Ao saber pelo rádio do assassinato do marido, ex-deputada chorou por um mês

BOGOTÁ. A ex-deputada Gloria Polanco de Losada, libertada pelas Forças Armadas Revolucionárias da Colômbia (Farc) na quarta-feira, disse que nenhum momento que passou no cativeiro foi tão difícil quanto a hora em que soube do assassinato de seu marido, o ex-senador Jaime Losada Perdomo.

- Dei um grito e disse: "Eles o mataram". Mas não pude dizer nada mais - disse Gloria à rádio colombiana Caracol, acrescentando que não conseguia parar de chorar por quase um mês e que mal podia comer.

Era o dia 3 de dezembro de 2005. Reféns e rebeldes haviam feito uma longa caminhada, e o comandante do acampamento havia avisado que eles voltariam a marchar de madrugada. Naquela noite, Alan Jara - ex-governador do departamento de Meta e que continua como refém da guerrilha colombiana - escutava o programa "As vozes do seqüestro", no qual parentes enviam mensagens aos cativos pela Rádio Caracol. Do local onde estava, Jara gritou:

- Gloria, Jaime!

A princípio, a ex-deputada pensou que se tratava de uma mensagem do marido. Mas Jara se aproximou e disse que ele havia sido alvo de um atentado das Farc. Ela perguntou o que acontecera, e Jara lhe deu a notícia.

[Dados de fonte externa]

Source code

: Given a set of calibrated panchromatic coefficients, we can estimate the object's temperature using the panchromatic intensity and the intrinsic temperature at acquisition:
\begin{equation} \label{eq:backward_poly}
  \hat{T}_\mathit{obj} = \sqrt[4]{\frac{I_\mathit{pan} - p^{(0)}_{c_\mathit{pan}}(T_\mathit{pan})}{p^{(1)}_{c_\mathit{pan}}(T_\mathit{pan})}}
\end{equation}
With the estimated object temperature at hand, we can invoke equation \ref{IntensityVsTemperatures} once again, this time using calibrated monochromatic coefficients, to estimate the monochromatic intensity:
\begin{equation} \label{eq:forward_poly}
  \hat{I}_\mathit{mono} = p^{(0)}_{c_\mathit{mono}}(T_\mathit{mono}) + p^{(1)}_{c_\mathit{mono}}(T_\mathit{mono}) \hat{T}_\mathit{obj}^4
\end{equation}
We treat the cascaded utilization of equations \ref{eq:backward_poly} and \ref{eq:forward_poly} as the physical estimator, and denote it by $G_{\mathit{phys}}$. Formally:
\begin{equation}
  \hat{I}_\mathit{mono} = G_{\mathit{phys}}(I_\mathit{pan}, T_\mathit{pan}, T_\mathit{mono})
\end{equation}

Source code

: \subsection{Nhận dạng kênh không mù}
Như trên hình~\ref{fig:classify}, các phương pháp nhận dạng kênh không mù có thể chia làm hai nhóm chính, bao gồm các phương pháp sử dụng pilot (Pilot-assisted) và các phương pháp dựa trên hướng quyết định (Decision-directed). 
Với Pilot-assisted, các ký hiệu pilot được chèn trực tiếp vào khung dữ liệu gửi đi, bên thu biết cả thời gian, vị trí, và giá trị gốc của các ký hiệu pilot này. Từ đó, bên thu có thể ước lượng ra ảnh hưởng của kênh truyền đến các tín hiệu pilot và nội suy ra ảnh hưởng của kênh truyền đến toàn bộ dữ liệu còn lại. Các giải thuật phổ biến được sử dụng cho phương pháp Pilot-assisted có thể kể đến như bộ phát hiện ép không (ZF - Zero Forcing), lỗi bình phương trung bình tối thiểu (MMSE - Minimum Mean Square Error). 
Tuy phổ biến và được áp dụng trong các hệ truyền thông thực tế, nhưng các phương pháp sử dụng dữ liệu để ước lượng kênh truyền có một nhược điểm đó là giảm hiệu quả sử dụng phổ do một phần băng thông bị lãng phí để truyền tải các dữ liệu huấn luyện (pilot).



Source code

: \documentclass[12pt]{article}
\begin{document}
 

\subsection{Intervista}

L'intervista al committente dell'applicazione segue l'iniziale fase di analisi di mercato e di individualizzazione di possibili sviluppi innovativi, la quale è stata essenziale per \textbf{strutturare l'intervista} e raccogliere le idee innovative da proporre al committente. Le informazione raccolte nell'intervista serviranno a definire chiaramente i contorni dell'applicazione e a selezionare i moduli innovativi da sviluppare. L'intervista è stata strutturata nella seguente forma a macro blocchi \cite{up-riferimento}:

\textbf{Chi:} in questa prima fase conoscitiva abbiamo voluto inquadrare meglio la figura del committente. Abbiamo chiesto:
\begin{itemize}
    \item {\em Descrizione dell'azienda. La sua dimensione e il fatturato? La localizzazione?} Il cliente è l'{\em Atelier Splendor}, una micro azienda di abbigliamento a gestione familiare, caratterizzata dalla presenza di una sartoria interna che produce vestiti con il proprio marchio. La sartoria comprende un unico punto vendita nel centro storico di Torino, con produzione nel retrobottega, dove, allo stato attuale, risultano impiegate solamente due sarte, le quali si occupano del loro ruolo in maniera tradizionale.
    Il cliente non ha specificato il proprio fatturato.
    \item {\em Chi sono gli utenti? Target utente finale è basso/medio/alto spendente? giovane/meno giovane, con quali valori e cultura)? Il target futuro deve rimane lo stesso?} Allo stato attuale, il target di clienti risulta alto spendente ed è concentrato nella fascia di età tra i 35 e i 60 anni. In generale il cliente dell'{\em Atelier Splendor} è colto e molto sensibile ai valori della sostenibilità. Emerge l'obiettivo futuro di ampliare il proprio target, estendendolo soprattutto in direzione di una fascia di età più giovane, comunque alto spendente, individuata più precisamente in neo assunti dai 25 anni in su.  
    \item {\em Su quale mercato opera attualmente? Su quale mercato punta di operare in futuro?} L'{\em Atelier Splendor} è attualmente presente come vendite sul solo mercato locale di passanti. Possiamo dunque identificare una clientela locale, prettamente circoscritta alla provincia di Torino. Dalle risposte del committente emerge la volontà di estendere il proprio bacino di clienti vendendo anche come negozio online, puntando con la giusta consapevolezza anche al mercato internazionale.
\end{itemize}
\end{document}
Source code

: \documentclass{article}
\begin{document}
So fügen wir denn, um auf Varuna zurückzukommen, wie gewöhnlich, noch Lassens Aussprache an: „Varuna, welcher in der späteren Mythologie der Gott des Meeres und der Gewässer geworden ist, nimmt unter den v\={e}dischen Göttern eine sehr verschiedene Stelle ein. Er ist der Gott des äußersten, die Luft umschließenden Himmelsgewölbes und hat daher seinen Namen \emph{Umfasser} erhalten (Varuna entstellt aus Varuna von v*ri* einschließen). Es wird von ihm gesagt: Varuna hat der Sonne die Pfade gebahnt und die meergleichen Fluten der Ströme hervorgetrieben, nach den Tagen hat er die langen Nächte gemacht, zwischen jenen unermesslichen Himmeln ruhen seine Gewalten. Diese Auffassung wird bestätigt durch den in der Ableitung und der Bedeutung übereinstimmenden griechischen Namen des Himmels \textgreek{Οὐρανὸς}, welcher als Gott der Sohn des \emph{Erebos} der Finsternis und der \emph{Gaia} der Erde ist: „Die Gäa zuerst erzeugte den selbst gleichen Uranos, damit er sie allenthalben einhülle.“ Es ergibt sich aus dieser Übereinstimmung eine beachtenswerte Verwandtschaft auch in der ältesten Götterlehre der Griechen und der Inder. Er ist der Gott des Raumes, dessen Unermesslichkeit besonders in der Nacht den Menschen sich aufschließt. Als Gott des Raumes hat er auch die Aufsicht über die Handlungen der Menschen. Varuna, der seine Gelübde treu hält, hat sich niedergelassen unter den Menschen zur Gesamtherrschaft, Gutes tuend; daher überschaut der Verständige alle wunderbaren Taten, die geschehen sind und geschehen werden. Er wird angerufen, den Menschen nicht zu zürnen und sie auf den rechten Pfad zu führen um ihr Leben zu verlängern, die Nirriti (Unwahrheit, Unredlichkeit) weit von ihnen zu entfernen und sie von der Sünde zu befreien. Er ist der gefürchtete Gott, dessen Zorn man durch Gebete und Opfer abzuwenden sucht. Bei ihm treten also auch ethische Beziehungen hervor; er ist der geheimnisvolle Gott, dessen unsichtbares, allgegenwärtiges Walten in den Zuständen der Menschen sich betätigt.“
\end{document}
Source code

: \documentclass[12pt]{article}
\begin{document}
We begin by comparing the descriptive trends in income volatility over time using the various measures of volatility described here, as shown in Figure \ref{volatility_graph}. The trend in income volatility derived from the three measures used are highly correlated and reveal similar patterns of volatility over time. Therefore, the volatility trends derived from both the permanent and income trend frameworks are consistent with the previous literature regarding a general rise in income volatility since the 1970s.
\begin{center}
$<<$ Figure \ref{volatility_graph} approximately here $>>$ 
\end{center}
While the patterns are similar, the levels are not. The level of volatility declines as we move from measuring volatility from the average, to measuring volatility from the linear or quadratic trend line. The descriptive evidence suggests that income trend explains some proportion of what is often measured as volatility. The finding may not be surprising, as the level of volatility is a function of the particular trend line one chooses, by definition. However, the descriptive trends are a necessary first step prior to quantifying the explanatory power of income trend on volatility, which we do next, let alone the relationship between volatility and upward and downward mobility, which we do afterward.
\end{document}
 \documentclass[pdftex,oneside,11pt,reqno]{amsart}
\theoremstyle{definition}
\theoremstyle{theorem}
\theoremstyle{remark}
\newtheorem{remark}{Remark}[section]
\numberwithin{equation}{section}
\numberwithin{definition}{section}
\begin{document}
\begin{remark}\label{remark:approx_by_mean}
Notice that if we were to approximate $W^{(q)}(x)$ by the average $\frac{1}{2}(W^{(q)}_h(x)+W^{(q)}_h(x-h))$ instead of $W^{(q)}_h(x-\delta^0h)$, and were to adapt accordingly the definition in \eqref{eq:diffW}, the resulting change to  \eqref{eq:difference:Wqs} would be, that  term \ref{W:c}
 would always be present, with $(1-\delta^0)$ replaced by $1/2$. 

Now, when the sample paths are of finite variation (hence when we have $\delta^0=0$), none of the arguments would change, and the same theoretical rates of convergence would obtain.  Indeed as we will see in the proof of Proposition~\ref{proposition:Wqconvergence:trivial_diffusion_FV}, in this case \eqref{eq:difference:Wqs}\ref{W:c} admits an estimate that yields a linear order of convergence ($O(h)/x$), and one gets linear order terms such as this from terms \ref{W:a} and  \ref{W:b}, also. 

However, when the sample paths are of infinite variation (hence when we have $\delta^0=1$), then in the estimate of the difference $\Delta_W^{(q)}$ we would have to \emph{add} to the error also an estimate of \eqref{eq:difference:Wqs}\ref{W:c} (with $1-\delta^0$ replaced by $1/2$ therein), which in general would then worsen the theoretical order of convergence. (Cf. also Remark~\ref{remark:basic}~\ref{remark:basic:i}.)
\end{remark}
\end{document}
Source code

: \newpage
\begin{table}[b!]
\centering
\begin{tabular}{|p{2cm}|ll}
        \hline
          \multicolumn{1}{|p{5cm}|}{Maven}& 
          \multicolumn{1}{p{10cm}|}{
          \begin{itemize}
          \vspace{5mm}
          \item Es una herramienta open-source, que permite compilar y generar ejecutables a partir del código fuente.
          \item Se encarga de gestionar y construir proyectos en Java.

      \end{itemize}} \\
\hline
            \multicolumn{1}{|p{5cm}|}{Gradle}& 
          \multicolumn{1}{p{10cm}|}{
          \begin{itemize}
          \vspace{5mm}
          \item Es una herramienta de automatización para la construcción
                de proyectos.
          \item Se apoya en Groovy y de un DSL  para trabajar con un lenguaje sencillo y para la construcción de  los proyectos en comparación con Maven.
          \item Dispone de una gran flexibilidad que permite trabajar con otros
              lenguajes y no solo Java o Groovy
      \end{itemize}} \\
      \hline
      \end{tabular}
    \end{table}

- Tínhamos que partir muito cedo, mas passei a noite chorando. Um guerrilheiro se aproximou e me deu uma vela e um isqueiro. E assim pude chorar sob a luz de uma vela - contou, chorando, à rádio.

Gloria contou que caminhou todo o tempo chorando, apesar dos esforços dos companheiros e mesmo dos guerrilheiros para acalmá-la e para que comesse. Pouco a pouco se recuperou, pensando nos três filhos. Gloria fora seqüestrada em 2001 com dois de seus filhos, mas eles foram libertados em 2004, após o marido pagar o resgate. Durante o cativeiro, seu marido a inscreveu como candidata e ela foi eleita deputada.

Ela contou que em sua primeira noite de liberdade dormiu abraçada com os filhos. E uma vez que chegue a sua cidade, Neiva, levará os quatro ramos de flores que recolheu na selva para colocar no túmulo de Jaime.

Fronteira é terra de ninguém

Seqüestros aterrorizam venezuelanos vizinhos à Colômbia

VILLA DEL ROSARIO, Venezuela. Ao ignorar as advertências dos vizinhos, que abandonaram o lugar devido ao alto índice de seqüestros, Eustacio Galindo jogou com a sorte. Ele foi supervisionar a ordenha de suas vacas e encontrou a morte numa fracassada tentativa de seqüestro. Galindo, de 70 anos, morreu no dia 25 de janeiro quando, tentando escapar de seus captores, a caminhonete em que viajava com um filho e um empregado tombou. Ele estava na região que os moradores de Sierra de Perijá, no estado de Zulia, chamam de "terra de ninguém". Segundo a imprensa, desde o início do ano, mais de uma dezena de pessoas foram vítimas de seqüestro em Zulia, das quais apenas seis foram libertadas. Cifras oficiais revelam que, no ano passado, ocorreram 382 seqüestros e 31 das vítimas permanecem em cativeiro. Os seqüestros de 2007 superaram em 48% os de 2006.

Cerca da metade das denúncias de seqüestros no país se concentra nos estados de Zulia, Apure, Táchira e Barinas, que fazem fronteira com a Colômbia. O chefe da polícia judicial, comissário Marcos Chávez, disse que na fronteira há maior incidência porque a região "permite atuar com maior liberdade aqueles que, de alguma maneira, se dedicam ao seqüestro, como, por exemplo, os paramilitares".

Atuação do governo Chávez é alvo de críticas

- Nossa fronteira está tomada por grupos colombianos, guerrilheiros, paramilitares, delinqüentes comuns, crime organizado - disse o veterinário Porfirio Dávila, cujo pai foi seqüestrado há quatro anos e meio por membros do Exército de Libertação Nacional (ELN) em Táchira.

Dávila, que pertence a uma fundação local de vítimas e familiares de seqüestrados, denunciou que esse crime se transformou num negócio altamente lucrativo na Venezuela, e que o governo é "incompetente e preguiçoso" para elucidar os crimes.

A queixa do veterinário se reflete na imprensa venezuelana. O jornal "El Nacional", por exemplo, classificou em editorial o governo de Hugo Chávez de esquizofrênico, pois "se compromete com a libertação de reféns colombianos e, por outro lado, abre a fronteira a grupos armados, como guerrilheiros e paramilitares, para que ataquem camponeses e produtores rurais que trabalham a terra em nosso território".